__Collected data__
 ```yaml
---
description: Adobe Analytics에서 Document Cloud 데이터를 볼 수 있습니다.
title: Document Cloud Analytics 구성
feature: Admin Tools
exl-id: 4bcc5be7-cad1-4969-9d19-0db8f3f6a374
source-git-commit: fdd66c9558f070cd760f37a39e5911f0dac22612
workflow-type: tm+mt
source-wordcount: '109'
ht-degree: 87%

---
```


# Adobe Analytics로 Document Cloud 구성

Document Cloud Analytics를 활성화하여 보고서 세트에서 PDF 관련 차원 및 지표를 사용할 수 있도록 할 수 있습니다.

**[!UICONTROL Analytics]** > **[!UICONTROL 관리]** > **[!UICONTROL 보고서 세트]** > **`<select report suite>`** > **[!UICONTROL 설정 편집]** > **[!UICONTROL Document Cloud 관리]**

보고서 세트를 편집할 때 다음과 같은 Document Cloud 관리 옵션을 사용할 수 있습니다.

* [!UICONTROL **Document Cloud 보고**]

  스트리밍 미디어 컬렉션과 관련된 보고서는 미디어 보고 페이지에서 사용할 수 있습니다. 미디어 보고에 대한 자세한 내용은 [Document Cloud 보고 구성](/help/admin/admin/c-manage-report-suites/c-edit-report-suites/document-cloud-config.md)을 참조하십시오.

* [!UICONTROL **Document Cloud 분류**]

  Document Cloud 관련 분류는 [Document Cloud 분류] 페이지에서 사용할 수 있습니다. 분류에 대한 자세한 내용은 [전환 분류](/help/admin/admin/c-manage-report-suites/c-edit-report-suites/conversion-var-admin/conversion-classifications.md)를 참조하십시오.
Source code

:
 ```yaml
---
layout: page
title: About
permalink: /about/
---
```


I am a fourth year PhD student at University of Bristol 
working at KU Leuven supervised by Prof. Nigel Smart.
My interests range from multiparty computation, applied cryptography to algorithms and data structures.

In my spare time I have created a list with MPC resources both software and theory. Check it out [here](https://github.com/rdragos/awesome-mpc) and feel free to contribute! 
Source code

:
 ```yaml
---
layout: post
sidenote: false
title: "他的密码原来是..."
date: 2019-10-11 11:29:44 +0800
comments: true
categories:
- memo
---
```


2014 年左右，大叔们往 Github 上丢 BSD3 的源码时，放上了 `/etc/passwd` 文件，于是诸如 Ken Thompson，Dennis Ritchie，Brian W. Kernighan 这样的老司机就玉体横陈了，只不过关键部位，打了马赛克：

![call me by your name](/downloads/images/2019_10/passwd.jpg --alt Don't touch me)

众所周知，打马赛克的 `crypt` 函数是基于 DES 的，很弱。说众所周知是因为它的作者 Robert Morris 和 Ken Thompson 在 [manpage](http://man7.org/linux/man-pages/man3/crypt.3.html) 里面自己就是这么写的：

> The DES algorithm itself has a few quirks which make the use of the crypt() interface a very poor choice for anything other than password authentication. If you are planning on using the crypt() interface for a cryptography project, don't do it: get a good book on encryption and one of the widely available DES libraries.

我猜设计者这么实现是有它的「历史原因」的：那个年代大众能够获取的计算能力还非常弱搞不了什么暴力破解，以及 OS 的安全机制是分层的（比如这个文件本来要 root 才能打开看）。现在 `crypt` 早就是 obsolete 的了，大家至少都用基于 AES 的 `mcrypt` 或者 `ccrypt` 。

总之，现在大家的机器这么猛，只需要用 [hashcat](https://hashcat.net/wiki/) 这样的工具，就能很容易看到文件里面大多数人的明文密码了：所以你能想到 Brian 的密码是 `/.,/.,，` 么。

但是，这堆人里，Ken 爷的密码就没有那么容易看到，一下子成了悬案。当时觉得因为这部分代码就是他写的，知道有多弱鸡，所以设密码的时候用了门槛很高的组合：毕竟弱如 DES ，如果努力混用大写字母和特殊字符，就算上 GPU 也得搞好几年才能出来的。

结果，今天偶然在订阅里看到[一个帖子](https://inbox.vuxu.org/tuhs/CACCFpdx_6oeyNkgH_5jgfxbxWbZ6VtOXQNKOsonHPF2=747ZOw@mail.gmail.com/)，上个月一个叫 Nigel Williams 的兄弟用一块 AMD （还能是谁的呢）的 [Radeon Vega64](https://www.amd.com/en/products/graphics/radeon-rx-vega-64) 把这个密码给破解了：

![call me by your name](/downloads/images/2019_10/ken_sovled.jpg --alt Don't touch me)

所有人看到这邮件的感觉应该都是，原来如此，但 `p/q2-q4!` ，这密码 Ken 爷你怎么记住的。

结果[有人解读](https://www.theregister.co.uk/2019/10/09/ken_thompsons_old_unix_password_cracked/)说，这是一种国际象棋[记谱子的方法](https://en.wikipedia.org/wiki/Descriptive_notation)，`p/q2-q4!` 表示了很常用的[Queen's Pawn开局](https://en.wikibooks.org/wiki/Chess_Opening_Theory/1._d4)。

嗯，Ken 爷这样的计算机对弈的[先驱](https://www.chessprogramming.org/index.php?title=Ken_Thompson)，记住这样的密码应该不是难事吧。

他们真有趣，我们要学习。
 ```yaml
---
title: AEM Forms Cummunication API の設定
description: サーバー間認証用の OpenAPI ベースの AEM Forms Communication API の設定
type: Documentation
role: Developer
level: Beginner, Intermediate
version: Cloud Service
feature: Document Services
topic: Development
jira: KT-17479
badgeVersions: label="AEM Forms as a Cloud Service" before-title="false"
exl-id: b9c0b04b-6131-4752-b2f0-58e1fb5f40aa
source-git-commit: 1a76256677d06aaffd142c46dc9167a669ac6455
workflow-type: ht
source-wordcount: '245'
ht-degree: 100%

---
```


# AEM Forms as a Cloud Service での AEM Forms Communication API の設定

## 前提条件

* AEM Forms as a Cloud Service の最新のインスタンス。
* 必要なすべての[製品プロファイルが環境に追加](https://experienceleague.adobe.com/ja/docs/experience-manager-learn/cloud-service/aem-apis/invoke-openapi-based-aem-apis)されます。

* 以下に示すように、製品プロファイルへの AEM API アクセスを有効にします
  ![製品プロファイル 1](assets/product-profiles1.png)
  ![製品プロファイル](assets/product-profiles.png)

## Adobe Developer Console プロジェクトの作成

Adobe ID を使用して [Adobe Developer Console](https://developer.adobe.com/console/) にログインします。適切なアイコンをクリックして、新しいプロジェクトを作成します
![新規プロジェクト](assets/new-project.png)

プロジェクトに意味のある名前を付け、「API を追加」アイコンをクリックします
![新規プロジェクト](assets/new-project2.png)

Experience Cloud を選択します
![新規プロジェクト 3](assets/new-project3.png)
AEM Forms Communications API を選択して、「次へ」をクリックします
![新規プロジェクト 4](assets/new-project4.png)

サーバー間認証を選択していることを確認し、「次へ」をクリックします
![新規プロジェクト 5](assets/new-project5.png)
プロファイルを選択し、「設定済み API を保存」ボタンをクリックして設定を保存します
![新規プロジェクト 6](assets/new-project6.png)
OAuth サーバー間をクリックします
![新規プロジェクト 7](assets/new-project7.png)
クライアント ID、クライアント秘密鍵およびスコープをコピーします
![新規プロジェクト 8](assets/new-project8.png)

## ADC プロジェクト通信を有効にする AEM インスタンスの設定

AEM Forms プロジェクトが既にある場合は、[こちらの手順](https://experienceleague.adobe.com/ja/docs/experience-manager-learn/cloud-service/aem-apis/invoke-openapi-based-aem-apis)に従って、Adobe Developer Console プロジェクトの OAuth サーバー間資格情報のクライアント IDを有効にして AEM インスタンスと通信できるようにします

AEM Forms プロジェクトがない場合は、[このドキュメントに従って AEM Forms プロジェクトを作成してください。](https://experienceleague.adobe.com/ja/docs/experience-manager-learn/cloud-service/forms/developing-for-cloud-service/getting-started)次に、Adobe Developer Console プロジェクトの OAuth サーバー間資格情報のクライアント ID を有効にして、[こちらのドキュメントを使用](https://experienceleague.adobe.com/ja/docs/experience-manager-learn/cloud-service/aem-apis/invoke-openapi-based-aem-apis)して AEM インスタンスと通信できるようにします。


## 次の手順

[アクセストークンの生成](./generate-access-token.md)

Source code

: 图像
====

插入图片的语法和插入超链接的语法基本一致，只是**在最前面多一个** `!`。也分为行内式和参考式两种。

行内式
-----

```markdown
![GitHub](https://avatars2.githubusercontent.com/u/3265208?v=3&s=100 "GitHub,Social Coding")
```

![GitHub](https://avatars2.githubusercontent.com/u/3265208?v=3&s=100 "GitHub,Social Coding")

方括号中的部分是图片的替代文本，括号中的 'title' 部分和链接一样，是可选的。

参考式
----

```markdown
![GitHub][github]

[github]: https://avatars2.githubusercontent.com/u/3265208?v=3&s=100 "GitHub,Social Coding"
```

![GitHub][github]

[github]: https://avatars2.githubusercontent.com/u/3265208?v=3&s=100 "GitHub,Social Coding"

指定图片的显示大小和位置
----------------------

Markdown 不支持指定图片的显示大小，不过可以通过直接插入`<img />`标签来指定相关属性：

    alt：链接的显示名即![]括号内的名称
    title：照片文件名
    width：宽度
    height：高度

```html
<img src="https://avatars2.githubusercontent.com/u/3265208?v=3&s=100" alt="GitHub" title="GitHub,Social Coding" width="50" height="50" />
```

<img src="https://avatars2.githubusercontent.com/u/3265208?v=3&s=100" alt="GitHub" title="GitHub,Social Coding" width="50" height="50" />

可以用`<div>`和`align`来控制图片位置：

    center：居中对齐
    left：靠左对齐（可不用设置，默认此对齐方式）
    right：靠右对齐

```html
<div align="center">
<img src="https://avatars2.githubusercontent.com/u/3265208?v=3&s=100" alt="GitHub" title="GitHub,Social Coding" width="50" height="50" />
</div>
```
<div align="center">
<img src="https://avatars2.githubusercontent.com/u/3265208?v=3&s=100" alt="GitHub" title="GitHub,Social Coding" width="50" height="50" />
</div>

__PROBLEM TO SOLVE__
Would you copy all lines in the records where the string "wiki" appears?

__ANSWER__
总之，现在大家的机器这么猛，只需要用 [hashcat](https://hashcat.net/wiki/) 这样的工具，就能很容易看到文件里面大多数人的明文密码了：所以你能想到 Brian 的密码是 `/.,/.,，` 么。
结果[有人解读](https://www.theregister.co.uk/2019/10/09/ken_thompsons_old_unix_password_cracked/)说，这是一种国际象棋[记谱子的方法](https://en.wikipedia.org/wiki/Descriptive_notation)，`p/q2-q4!` 表示了很常用的[Queen's Pawn开局](https://en.wikibooks.org/wiki/Chess_Opening_Theory/1._d4)。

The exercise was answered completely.